Formation of novel N-acetylcysteine-hemin adducts abrogates hemin-induced cytotoxicity and suppresses the NRF2-driven stress response in human pro-erythroid K562 cells.

Heme (iron protoporphyrin IX), as the prosthetic group in hemoproteins, regulates vital cellular functions in human tissues. However, free heme released during hemolysis events promotes severe complications to millions of people worldwide. Over the years, thiols like glutathione (GSH) were known to antagonize heme toxicity. In this study, we have uncovered the underlying molecular mechanism by which N-acetylcysteine (NAC), a well-known thiol prevents hemin-induced cytotoxicity (HIC).

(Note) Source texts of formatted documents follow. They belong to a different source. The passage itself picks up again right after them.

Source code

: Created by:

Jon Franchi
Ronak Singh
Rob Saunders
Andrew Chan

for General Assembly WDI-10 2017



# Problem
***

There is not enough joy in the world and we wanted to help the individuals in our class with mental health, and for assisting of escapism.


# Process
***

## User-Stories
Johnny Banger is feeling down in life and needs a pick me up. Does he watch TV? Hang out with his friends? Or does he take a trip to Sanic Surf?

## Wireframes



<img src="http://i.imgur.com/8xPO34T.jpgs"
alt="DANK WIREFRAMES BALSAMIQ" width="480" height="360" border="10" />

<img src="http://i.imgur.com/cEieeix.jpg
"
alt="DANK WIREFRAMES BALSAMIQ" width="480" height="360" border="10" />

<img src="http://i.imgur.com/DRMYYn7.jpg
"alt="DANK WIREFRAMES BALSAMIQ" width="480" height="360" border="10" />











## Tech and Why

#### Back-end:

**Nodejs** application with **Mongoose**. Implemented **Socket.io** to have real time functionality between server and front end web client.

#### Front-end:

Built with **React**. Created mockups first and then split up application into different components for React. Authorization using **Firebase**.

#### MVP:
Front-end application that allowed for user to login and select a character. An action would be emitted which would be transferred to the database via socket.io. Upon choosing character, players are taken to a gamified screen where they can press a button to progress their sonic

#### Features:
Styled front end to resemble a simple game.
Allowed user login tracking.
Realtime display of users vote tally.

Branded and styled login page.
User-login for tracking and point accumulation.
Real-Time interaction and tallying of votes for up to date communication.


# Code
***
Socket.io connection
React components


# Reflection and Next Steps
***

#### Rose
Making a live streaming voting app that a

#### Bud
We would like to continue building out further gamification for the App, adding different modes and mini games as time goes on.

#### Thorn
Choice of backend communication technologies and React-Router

Hemin-responsive human pro-erythroid K562 cells were employed to assess hemin intracellular accumulation and cytotoxicity at concentrations ≥50 μΜ, in cultures exposed only to hemin and/or both hemin and NAC. NAC inhibited the intracellular accumulation of hemin and prevented hemin-induced cell growth inhibition, cell death, oxidative stress, and accumulation of ubiquitinated proteins. Meanwhile, the activation of the NF-E2-related factor-2 (NRF2)-driven stress gene activation, a key element involved in HIC, was suppressed by NAC. A refined mechanism of the chemical reaction between NAC and hemin leading to adduct formation via a nucleophilic attack on hemin was uncovered for the first time by tandem mass spectrometry analysis (LC-MS/MS). Such thiol-hemin adducts acted as intermediates to mitigate HIC and to suppress hemin-induced NRF2-driven gene activation. Our findings support the concept that NAC-hemin adduct formation is the major novel molecular mechanism rather than the reactive oxygen species-scavenging capacity of thiols to protect cells from HIC. Our results imply that thiols and their derivatives can be of potential therapeutic value in hemolytic disorders.